As is well known, many bicycles generally include a bicycle frame, a front fork, front and rear wheels, a seat post, a seat and a handlebar (cockpit), which may include a handlebar and a handlebar. While the geometric design of bicycle frames can be varied, it is well known that many bicycle frames generally include two open triangles that abut along a common edge. The respective sizes and orientations of the two triangles that make up the bicycle frame can be varied. However, there are generally front triangles that include tubular or other generally elongated frame elements that typically include a seat tube, an upper tube, a lower tube, and a head tube. There is also typically a rear triangle comprising a tubular element, which generally comprises two rear upper forks coupled to the seat tube and a rear lower fork coupled to the seat tube. The seat tube is a common edge shared between two open triangles. The tubular elements may comprise a variety of rigid materials and fixed shapes, depending on the materials, the tubular elements being joined in a fixed orientation relative to one another by different techniques known in the art.

In certain known embodiments, the geometric arrangement of the bicycle frame is changed. For example, U.S. patent publication No. us2010/0289246A1 discloses a bicycle having a bicycle frame that does not rely on a conventional arrangement of two open triangles that are adjoined along a common edge. Instead, the tubular elements that make up the bicycle frame are joined at the corner joints, rather than being connected along a common edge.
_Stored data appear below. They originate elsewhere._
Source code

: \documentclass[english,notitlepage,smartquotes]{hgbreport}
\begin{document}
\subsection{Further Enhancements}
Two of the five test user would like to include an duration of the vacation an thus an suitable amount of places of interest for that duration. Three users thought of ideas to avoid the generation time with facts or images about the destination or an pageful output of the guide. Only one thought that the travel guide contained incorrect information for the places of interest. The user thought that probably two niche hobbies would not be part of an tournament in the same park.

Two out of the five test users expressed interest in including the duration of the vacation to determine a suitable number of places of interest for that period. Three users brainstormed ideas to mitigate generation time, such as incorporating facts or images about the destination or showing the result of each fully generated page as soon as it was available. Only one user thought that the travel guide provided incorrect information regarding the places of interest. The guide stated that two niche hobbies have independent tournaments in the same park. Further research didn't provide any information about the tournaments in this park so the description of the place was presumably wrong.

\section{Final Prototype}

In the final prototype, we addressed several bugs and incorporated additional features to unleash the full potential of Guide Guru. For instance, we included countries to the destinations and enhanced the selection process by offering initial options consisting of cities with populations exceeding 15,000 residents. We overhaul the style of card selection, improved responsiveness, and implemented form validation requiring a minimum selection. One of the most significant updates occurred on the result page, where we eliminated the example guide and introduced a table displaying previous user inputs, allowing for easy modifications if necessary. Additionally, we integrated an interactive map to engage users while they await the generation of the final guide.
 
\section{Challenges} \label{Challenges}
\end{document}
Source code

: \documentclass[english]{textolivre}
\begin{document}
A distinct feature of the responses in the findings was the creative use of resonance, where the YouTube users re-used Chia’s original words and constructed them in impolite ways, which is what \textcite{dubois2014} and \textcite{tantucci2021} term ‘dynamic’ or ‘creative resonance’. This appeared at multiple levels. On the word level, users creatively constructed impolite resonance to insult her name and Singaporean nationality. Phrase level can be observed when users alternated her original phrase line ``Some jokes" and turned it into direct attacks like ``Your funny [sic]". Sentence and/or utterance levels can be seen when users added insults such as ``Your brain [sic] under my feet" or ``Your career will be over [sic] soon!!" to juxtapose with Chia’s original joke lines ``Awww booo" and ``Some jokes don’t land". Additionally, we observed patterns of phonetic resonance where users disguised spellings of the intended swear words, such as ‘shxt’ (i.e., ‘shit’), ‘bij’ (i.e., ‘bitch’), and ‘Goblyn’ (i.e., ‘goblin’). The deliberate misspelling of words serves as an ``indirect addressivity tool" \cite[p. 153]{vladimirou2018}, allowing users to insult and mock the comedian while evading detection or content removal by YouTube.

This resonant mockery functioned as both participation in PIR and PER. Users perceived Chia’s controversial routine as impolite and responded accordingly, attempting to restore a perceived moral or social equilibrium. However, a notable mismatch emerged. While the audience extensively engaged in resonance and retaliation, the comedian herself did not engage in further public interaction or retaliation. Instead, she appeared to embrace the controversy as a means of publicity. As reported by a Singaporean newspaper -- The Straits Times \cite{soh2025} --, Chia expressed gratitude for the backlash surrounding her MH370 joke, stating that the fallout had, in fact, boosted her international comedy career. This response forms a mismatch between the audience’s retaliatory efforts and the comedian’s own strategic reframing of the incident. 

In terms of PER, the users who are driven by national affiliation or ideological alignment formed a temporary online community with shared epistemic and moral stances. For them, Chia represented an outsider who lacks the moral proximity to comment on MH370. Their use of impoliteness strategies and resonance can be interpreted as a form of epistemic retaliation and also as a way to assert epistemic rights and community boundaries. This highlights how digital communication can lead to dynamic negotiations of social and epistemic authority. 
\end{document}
Bicycles, particularly bicycle frames, have become more aerodynamic in development over the last 40 years or so. Various manufacturers have attempted to reduce the impact of such wind forces on riders and their bicycles. Traditionally, this is achieved by: the structural shape of the tubes that typically make up the tubular element of the bicycle frame and other components of the bicycle, such as the steerer and seat post, is modified to create a tube that is shaped more like an airfoil or tear drop, and this can be used in the bicycle frame to minimize drag on the tubular element and the bicycle frame itself. The camber or curvature of the tube is typically increased to achieve this effect. Generally, the tubular element of such bicycles is not movable or otherwise fixed in shape.

For example, U.S. patent No.7,931,289B2 discloses an airfoil shape that can be used with a bicycle for constructing a tubular element of a bicycle frame or other component on the bicycle. The airfoil shape described is a tear drop shape similar to a wing, with a rounded front and a pointed rear. This shape is intended to promote laminar airflow and reduce drag.

Other manufacturers have attempted to reduce the negative effects of wind forces on bicycle frames by adding texture to the tubular elements that make up the bicycle frame. For example, U.S. patent No.9,963,187B1 discloses an aerodynamic bicycle frame in which the aerofoil tube constituting the frame comprises a recess and a scoop on the surface of the tubular element of the aerodynamic bicycle frame. Such recesses and scoops are intended to reduce the resistance exerted on the bicycle frame, but are not able to accommodate the different winds and angles experienced by the rider. Likewise, the tubular element is not movable or otherwise fixed in shape.

In the above-mentioned U.S. patent, the airfoil for the bicycle frame has zero camber. That is, the tube used in the tubular element is symmetrical on both sides of the longitudinal centerline of the bicycle.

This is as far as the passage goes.